All of lore.kernel.org
 help / color / mirror / Atom feed
From: Damien Le Moal <dlemoal@kernel.org>
To: Jens Axboe <axboe@kernel.dk>,
	linux-block@vger.kernel.org, linux-nvme@lists.infradead.org,
	Keith Busch <keith.busch@wdc.com>, Christoph Hellwig <hch@lst.de>,
	dm-devel@lists.linux.dev, Mike Snitzer <snitzer@kernel.org>,
	Mikulas Patocka <mpatocka@redhat.com>,
	"Martin K . Petersen" <martin.petersen@oracle.com>,
	linux-scsi@vger.kernel.org, linux-xfs@vger.kernel.org,
	Carlos Maiolino <cem@kernel.org>,
	linux-btrfs@vger.kernel.org, David Sterba <dsterba@suse.com>
Subject: [PATCH 07/13] block: track zone conditions
Date: Fri, 31 Oct 2025 15:13:01 +0900	[thread overview]
Message-ID: <20251031061307.185513-8-dlemoal@kernel.org> (raw)
In-Reply-To: <20251031061307.185513-1-dlemoal@kernel.org>

The function blk_revalidate_zone_cond() already cache the condition of
all zones of a zoned block device in the zones_cond array of a gendisk.
However, the zone conditions are updated only when the device is scanned
or revalidated.

Implement tracking of the runtime changes to zone conditions using
the new cond field in struct blk_zone_wplug. The size of this structure
remains 112 Bytes as the new field replaces the 4 Bytes padding at the
end of the structure. For zones that do not have a zone write plug, the
zones_cond array of a disk is used to track changes to zone conditions,
e.g. when a zone reset, reset all or finish operation is executed.

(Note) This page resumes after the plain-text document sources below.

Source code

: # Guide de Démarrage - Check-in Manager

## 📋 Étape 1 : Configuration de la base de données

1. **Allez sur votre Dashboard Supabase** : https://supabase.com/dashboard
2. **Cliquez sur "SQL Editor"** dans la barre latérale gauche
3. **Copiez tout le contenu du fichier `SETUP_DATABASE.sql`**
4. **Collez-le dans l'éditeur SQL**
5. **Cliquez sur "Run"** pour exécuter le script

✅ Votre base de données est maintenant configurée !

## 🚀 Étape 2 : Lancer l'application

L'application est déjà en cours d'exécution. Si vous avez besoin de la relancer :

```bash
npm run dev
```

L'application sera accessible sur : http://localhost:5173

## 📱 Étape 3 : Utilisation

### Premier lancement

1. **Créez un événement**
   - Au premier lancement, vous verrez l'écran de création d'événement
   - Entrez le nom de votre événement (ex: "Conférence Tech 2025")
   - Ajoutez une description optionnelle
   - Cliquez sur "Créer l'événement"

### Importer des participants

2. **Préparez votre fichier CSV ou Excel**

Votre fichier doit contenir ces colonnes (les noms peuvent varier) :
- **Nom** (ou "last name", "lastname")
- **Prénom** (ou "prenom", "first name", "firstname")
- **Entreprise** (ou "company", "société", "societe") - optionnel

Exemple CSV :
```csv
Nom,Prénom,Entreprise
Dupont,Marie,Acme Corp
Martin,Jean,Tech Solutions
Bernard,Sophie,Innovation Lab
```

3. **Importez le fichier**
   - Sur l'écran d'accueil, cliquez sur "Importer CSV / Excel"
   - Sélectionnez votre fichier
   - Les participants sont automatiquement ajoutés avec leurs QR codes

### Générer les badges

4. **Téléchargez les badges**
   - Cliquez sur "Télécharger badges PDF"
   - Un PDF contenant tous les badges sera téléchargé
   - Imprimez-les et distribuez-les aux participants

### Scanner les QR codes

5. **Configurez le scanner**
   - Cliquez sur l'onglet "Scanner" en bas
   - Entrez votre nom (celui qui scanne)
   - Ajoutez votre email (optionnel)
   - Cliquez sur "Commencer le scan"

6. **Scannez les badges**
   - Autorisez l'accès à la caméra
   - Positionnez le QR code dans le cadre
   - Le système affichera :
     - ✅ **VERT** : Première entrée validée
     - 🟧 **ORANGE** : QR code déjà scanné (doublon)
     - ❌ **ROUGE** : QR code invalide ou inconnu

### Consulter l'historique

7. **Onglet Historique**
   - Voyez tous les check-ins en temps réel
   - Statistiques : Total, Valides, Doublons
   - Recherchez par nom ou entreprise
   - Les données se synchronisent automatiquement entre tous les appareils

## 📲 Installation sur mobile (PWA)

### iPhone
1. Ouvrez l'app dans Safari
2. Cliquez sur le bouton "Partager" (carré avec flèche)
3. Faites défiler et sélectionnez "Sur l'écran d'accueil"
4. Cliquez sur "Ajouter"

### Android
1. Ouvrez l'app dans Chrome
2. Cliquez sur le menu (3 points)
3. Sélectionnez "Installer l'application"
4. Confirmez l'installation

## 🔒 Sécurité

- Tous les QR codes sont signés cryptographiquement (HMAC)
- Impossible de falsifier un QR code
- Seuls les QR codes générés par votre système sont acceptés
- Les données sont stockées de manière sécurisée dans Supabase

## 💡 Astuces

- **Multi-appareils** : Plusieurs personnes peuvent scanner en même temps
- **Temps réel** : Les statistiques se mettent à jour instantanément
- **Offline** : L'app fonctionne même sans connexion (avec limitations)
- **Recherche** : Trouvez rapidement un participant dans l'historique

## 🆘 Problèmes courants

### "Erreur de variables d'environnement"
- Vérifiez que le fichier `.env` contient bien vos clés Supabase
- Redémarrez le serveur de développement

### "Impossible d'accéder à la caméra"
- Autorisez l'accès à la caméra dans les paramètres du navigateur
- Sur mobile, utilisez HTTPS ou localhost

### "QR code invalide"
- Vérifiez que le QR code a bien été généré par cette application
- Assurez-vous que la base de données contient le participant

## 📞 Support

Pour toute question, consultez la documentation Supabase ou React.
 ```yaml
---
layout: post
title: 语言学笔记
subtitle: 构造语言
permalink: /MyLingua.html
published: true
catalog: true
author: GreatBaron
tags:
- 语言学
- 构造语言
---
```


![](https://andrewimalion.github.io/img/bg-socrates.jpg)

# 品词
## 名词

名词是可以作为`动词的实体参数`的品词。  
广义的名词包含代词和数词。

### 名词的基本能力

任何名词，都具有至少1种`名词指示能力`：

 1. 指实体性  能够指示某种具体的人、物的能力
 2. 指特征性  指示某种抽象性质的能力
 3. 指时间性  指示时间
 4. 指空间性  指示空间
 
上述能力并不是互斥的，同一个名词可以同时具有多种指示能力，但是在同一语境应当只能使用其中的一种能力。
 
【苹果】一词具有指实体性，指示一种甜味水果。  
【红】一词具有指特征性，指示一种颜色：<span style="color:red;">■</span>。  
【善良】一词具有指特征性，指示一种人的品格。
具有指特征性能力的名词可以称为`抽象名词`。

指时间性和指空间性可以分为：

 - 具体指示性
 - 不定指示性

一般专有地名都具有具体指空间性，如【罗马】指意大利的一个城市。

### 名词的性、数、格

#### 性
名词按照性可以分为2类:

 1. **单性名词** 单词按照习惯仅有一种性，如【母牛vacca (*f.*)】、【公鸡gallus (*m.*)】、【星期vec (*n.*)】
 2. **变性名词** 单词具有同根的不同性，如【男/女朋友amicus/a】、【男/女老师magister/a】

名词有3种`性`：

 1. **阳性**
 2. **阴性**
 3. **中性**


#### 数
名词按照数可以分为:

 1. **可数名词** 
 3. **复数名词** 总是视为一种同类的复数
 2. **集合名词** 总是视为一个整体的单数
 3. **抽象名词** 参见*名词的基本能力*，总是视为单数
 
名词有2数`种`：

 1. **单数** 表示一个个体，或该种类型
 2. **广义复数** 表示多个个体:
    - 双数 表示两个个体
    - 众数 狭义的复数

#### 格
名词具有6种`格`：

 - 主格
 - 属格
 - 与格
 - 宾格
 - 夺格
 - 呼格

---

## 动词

Since a device may automatically close an implicitly open zone when
writing to an empty or closed zone, if the total number of open zones
has reached the device limit, the BLK_ZONE_COND_IMP_OPEN and
BLK_ZONE_COND_CLOSED zone conditions cannot be precisely tracked. To
overcome this, the zone condition BLK_ZONE_COND_ACTIVE is introduced to
represent a zone that has the condition BLK_ZONE_COND_IMP_OPEN,
BLK_ZONE_COND_EXP_OPEN or BLK_ZONE_COND_CLOSED.  This follows the
definition of an active zone as defined in the NVMe Zoned Namespace
specifications. As such, for a zoned device that has a limit on the
maximum number of open zones, we will never have more zones in the
BLK_ZONE_COND_ACTIVE condition than the device limit. This is compatible
with the SCSI ZBC and ATA ZAC specifications for SMR HDDs as these
devices do not have a limit on the number of active zones.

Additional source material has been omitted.